- Opening Delimiter -

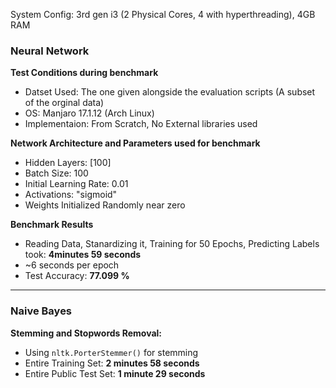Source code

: System Config: 3rd gen i3 (2 Physical Cores, 4 with hyperthreading), 4GB RAM

### Neural Network

**Test Conditions during benchmark**

- Datset Used: The one given alongside the evaluation scripts (A subset of the orginal data)
- OS: Manjaro 17.1.12 (Arch Linux)
- Implementaion: From Scratch, No External libraries used

**Network Architecture and Parameters used for benchmark**

- Hidden Layers: [100]
- Batch Size: 100
- Initial Learning Rate: 0.01
- Activations: "sigmoid"
- Weights Initialized Randomly near zero

**Benchmark Results**

- Reading Data, Stanardizing it, Training for 50 Epochs, Predicting Labels took: **4minutes 59 seconds**
- ~6 seconds per epoch
- Test Accuracy: **77.099 %**

---

### Naive Bayes

**Stemming and Stopwords Removal:**

- Using `nltk.PorterStemmer()` for stemming
- Entire Training Set: **2 minutes 58 seconds**
- Entire Public Test Set: **1 minute 29 seconds**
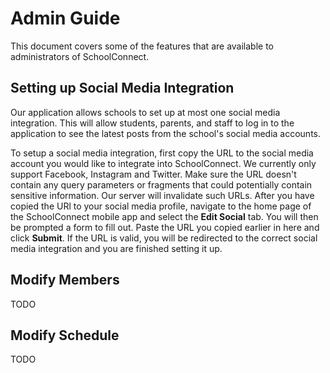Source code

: # Admin Guide

This document covers some of the features that are available to administrators of SchoolConnect.

## Setting up Social Media Integration

Our application allows schools to set up at most one social media integration. This will allow students, parents, and staff to log in to the application to see the latest posts from the school's social media accounts.

To setup a social media integration, first copy the URL to the social media account you would like to integrate into SchoolConnect. We currently only support Facebook, Instagram and Twitter. Make sure the URL doesn't contain any query parameters or fragments that could potentially contain sensitive information. Our server will invalidate such URLs. After you have copied the URl to your social media profile, navigate to the home page of the SchoolConnect mobile app and select the **Edit Social** tab. You will then be prompted a form to fill out. Paste the URL you copied earlier in here and click **Submit**. If the URL is valid, you will be redirected to the correct social media integration and you are finished setting it up.

## Modify Members

TODO

## Modify Schedule

TODO
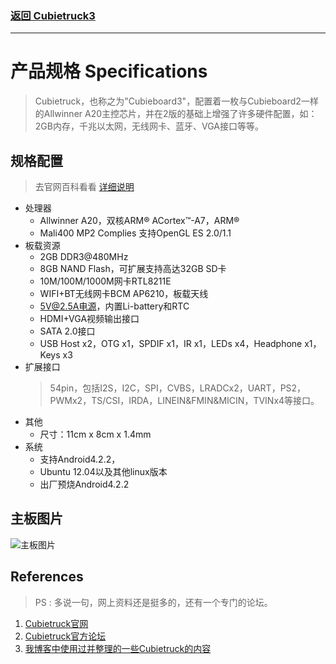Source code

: ### [返回 Cubietruck3](index.md)

------

# 产品规格 Specifications

>   Cubietruck，也称之为"Cubieboard3"，配置着一枚与Cubieboard2一样的Allwinner A20主控芯片，并在2版的基础上增强了许多硬件配置，如：2GB内存，千兆以太网，无线网卡、蓝牙、VGA接口等等。

## 规格配置

> 去官网百科看看 [详细说明](http://docs.cubieboard.org/tutorials/cubietruck/start)

* 处理器
    * Allwinner A20，双核ARM® ACortex™-A7，ARM®
    * Mali400 MP2 Complies 支持OpenGL ES 2.0/1.1
* 板载资源
    * 2GB DDR3@480MHz
    * 8GB NAND Flash，可扩展支持高达32GB SD卡
    * 10M/100M/1000M网卡RTL8211E
    * WIFI+BT无线网卡BCM AP6210，板载天线
    * 5V@2.5A电源，内置Li-battery和RTC
    * HDMI+VGA视频输出接口
    * SATA 2.0接口
    * USB Host x2，OTG x1，SPDIF x1，IR x1，LEDs x4，Headphone x1，Keys x3
* 扩展接口
    > 54pin，包括I2S，I2C，SPI，CVBS，LRADCx2，UART，PS2，PWMx2，TS/CSI，IRDA，LINEIN&FMIN&MICIN，TVINx4等接口。
* 其他
    * 尺寸：11cm x 8cm x 1.4mm
* 系统
    * 支持Android4.2.2，
    * Ubuntu 12.04以及其他linux版本
    * 出厂预烧Android4.2.2


## 主板图片

![主板图片](http://www.waveshare.net/photo/development-board/CubieTruck/CubieTruck-5.jpg)



## References

> PS : 多说一句，网上资料还是挺多的，还有一个专门的论坛。

1. [Cubietruck官网](http://cubieboard.org/)
2. [Cubietruck官方论坛](http://cubie.cc/forum.php)
3. [我博客中使用过并整理的一些Cubietruck的内容](http://blog.yongliang.info/ct3/)
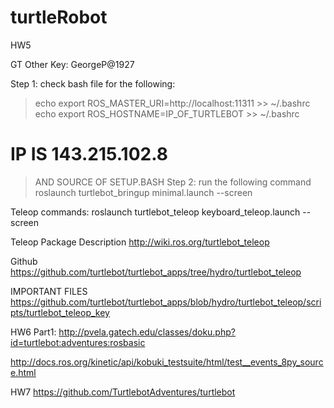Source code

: # turtleRobot

HW5

GT Other Key: GeorgeP@1927

Step 1: check bash file for the following:
> echo export ROS_MASTER_URI=http://localhost:11311 >> ~/.bashrc
> echo export ROS_HOSTNAME=IP_OF_TURTLEBOT >> ~/.bashrc
# IP IS 143.215.102.8
> AND SOURCE OF SETUP.BASH
Step 2: run the following command
 roslaunch turtlebot_bringup minimal.launch --screen

Teleop commands:
roslaunch turtlebot_teleop keyboard_teleop.launch --screen


Teleop Package Description
http://wiki.ros.org/turtlebot_teleop

Github
https://github.com/turtlebot/turtlebot_apps/tree/hydro/turtlebot_teleop

IMPORTANT FILES
https://github.com/turtlebot/turtlebot_apps/blob/hydro/turtlebot_teleop/scripts/turtlebot_teleop_key

HW6
Part1: http://pvela.gatech.edu/classes/doku.php?id=turtlebot:adventures:rosbasic

http://docs.ros.org/kinetic/api/kobuki_testsuite/html/test__events_8py_source.html

HW7
https://github.com/TurtlebotAdventures/turtlebot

- Closing Delimiter -

Exercise — Please give the count of lines in the listing that include the string "docs", with no words around it.

Response box — 2